» **Activity**
Set the records down once more so that they match the source word for word.

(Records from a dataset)

-=-=-

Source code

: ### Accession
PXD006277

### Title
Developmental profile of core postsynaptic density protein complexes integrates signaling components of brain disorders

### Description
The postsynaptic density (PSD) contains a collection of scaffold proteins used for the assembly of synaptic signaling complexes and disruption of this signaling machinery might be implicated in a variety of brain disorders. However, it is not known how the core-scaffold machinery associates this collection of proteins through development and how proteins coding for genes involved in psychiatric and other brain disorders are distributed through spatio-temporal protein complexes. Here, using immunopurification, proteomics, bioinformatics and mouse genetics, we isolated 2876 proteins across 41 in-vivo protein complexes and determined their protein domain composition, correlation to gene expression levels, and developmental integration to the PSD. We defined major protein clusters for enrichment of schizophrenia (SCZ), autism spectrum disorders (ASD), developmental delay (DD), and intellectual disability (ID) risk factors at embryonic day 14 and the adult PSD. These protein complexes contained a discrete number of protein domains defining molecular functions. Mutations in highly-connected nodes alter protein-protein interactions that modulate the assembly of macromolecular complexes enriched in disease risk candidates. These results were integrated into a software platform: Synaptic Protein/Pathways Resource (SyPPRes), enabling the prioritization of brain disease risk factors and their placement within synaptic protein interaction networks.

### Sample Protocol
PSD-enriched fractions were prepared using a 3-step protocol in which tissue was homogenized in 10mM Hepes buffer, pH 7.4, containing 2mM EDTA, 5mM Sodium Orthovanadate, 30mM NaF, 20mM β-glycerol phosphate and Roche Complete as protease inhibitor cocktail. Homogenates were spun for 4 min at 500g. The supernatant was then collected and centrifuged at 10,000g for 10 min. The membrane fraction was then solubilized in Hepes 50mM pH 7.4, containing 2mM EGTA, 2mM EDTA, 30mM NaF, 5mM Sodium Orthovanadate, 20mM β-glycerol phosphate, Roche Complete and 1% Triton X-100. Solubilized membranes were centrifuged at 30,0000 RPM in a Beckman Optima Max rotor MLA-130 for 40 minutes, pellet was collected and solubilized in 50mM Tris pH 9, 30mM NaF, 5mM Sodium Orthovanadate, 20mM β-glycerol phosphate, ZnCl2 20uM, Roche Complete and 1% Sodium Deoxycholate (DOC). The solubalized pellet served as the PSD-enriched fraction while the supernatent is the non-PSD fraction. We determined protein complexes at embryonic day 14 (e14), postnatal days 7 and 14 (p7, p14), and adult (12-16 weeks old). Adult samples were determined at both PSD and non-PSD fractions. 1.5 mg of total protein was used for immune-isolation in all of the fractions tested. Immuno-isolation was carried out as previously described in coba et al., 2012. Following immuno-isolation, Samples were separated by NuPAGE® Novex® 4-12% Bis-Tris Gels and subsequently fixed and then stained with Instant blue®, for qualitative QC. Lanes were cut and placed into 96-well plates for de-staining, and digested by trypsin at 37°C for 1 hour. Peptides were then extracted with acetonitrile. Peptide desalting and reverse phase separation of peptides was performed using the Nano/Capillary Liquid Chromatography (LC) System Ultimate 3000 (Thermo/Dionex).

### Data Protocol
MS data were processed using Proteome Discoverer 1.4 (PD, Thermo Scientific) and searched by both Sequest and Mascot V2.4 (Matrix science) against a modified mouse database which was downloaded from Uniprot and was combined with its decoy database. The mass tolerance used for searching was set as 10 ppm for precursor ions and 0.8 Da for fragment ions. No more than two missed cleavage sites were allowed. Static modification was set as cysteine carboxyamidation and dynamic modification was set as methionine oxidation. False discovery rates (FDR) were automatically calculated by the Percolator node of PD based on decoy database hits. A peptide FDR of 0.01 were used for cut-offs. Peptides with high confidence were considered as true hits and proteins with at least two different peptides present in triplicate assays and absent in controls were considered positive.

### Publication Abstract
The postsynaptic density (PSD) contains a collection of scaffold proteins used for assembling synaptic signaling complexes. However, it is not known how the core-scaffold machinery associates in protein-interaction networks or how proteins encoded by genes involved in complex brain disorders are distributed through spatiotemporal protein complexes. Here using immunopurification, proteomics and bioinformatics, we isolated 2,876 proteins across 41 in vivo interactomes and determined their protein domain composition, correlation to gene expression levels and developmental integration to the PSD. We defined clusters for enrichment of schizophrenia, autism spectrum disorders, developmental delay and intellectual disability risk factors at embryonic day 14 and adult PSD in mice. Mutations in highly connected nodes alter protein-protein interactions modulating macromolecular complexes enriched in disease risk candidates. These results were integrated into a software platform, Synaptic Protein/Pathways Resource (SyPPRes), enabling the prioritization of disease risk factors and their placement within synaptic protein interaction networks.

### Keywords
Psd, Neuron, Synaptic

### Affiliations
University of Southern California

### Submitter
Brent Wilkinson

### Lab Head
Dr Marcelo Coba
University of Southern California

-=-=-

» **Task solution**
Source code

: ### Accession
PXD006277

### Title
Developmental profile of core postsynaptic density protein complexes integrates signaling components of brain disorders

### Description
The postsynaptic density (PSD) contains a collection of scaffold proteins used for the assembly of synaptic signaling complexes and disruption of this signaling machinery might be implicated in a variety of brain disorders. However, it is not known how the core-scaffold machinery associates this collection of proteins through development and how proteins coding for genes involved in psychiatric and other brain disorders are distributed through spatio-temporal protein complexes. Here, using immunopurification, proteomics, bioinformatics and mouse genetics, we isolated 2876 proteins across 41 in-vivo protein complexes and determined their protein domain composition, correlation to gene expression levels, and developmental integration to the PSD. We defined major protein clusters for enrichment of schizophrenia (SCZ), autism spectrum disorders (ASD), developmental delay (DD), and intellectual disability (ID) risk factors at embryonic day 14 and the adult PSD. These protein complexes contained a discrete number of protein domains defining molecular functions. Mutations in highly-connected nodes alter protein-protein interactions that modulate the assembly of macromolecular complexes enriched in disease risk candidates. These results were integrated into a software platform: Synaptic Protein/Pathways Resource (SyPPRes), enabling the prioritization of brain disease risk factors and their placement within synaptic protein interaction networks.

### Sample Protocol
PSD-enriched fractions were prepared using a 3-step protocol in which tissue was homogenized in 10mM Hepes buffer, pH 7.4, containing 2mM EDTA, 5mM Sodium Orthovanadate, 30mM NaF, 20mM β-glycerol phosphate and Roche Complete as protease inhibitor cocktail. Homogenates were spun for 4 min at 500g. The supernatant was then collected and centrifuged at 10,000g for 10 min. The membrane fraction was then solubilized in Hepes 50mM pH 7.4, containing 2mM EGTA, 2mM EDTA, 30mM NaF, 5mM Sodium Orthovanadate, 20mM β-glycerol phosphate, Roche Complete and 1% Triton X-100. Solubilized membranes were centrifuged at 30,0000 RPM in a Beckman Optima Max rotor MLA-130 for 40 minutes, pellet was collected and solubilized in 50mM Tris pH 9, 30mM NaF, 5mM Sodium Orthovanadate, 20mM β-glycerol phosphate, ZnCl2 20uM, Roche Complete and 1% Sodium Deoxycholate (DOC). The solubalized pellet served as the PSD-enriched fraction while the supernatent is the non-PSD fraction. We determined protein complexes at embryonic day 14 (e14), postnatal days 7 and 14 (p7, p14), and adult (12-16 weeks old). Adult samples were determined at both PSD and non-PSD fractions. 1.5 mg of total protein was used for immune-isolation in all of the fractions tested. Immuno-isolation was carried out as previously described in coba et al., 2012. Following immuno-isolation, Samples were separated by NuPAGE® Novex® 4-12% Bis-Tris Gels and subsequently fixed and then stained with Instant blue®, for qualitative QC. Lanes were cut and placed into 96-well plates for de-staining, and digested by trypsin at 37°C for 1 hour. Peptides were then extracted with acetonitrile. Peptide desalting and reverse phase separation of peptides was performed using the Nano/Capillary Liquid Chromatography (LC) System Ultimate 3000 (Thermo/Dionex).

### Data Protocol
MS data were processed using Proteome Discoverer 1.4 (PD, Thermo Scientific) and searched by both Sequest and Mascot V2.4 (Matrix science) against a modified mouse database which was downloaded from Uniprot and was combined with its decoy database. The mass tolerance used for searching was set as 10 ppm for precursor ions and 0.8 Da for fragment ions. No more than two missed cleavage sites were allowed. Static modification was set as cysteine carboxyamidation and dynamic modification was set as methionine oxidation. False discovery rates (FDR) were automatically calculated by the Percolator node of PD based on decoy database hits. A peptide FDR of 0.01 were used for cut-offs. Peptides with high confidence were considered as true hits and proteins with at least two different peptides present in triplicate assays and absent in controls were considered positive.

### Publication Abstract
The postsynaptic density (PSD) contains a collection of scaffold proteins used for assembling synaptic signaling complexes. However, it is not known how the core-scaffold machinery associates in protein-interaction networks or how proteins encoded by genes involved in complex brain disorders are distributed through spatiotemporal protein complexes. Here using immunopurification, proteomics and bioinformatics, we isolated 2,876 proteins across 41 in vivo interactomes and determined their protein domain composition, correlation to gene expression levels and developmental integration to the PSD. We defined clusters for enrichment of schizophrenia, autism spectrum disorders, developmental delay and intellectual disability risk factors at embryonic day 14 and adult PSD in mice. Mutations in highly connected nodes alter protein-protein interactions modulating macromolecular complexes enriched in disease risk candidates. These results were integrated into a software platform, Synaptic Protein/Pathways Resource (SyPPRes), enabling the prioritization of disease risk factors and their placement within synaptic protein interaction networks.

### Keywords
Psd, Neuron, Synaptic

### Affiliations
University of Southern California

### Submitter
Brent Wilkinson

### Lab Head
Dr Marcelo Coba
University of Southern California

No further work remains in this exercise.